Source data:
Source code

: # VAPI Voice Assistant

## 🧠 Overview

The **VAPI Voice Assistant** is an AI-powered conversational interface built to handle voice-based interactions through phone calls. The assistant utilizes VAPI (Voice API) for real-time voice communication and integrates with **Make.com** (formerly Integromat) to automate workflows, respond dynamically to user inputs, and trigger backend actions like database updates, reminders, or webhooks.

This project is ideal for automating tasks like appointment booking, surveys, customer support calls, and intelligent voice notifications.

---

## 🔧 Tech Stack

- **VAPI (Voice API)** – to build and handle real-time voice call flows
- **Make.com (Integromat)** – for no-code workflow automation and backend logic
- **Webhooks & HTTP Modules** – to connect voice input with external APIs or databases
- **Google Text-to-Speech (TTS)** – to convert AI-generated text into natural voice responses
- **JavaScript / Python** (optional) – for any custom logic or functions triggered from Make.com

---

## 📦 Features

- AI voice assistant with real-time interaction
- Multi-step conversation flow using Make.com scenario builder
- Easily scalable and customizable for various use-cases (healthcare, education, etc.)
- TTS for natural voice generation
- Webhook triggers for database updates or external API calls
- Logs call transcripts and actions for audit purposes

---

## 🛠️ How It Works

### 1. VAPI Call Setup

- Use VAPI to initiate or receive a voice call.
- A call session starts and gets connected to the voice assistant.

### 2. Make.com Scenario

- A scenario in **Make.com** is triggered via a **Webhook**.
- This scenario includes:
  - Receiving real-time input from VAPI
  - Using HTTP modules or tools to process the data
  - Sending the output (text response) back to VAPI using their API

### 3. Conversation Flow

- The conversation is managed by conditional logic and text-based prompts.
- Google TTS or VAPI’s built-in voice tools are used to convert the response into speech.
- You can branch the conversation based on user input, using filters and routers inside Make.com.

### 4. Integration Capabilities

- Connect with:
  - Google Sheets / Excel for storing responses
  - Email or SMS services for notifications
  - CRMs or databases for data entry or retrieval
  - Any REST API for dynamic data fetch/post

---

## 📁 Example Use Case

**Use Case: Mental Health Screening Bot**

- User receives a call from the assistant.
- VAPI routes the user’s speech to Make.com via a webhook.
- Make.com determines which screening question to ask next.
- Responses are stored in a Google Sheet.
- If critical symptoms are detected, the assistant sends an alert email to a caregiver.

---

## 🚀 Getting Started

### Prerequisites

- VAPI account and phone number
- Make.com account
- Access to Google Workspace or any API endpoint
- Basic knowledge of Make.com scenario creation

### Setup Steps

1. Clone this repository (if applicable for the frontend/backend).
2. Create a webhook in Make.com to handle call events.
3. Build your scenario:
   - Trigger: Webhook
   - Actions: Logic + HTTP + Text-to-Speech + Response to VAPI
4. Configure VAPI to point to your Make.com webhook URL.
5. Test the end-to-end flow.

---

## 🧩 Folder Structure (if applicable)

About this exercise: Beginning at the first line above, repeat exactly until the line containing "### 1. VAPI Call Setup", which is included.

Result for this task:
Source code

: # VAPI Voice Assistant

## 🧠 Overview

The **VAPI Voice Assistant** is an AI-powered conversational interface built to handle voice-based interactions through phone calls. The assistant utilizes VAPI (Voice API) for real-time voice communication and integrates with **Make.com** (formerly Integromat) to automate workflows, respond dynamically to user inputs, and trigger backend actions like database updates, reminders, or webhooks.

This project is ideal for automating tasks like appointment booking, surveys, customer support calls, and intelligent voice notifications.

---

## 🔧 Tech Stack

- **VAPI (Voice API)** – to build and handle real-time voice call flows
- **Make.com (Integromat)** – for no-code workflow automation and backend logic
- **Webhooks & HTTP Modules** – to connect voice input with external APIs or databases
- **Google Text-to-Speech (TTS)** – to convert AI-generated text into natural voice responses
- **JavaScript / Python** (optional) – for any custom logic or functions triggered from Make.com

---

## 📦 Features

- AI voice assistant with real-time interaction
- Multi-step conversation flow using Make.com scenario builder
- Easily scalable and customizable for various use-cases (healthcare, education, etc.)
- TTS for natural voice generation
- Webhook triggers for database updates or external API calls
- Logs call transcripts and actions for audit purposes

---

## 🛠️ How It Works

### 1. VAPI Call Setup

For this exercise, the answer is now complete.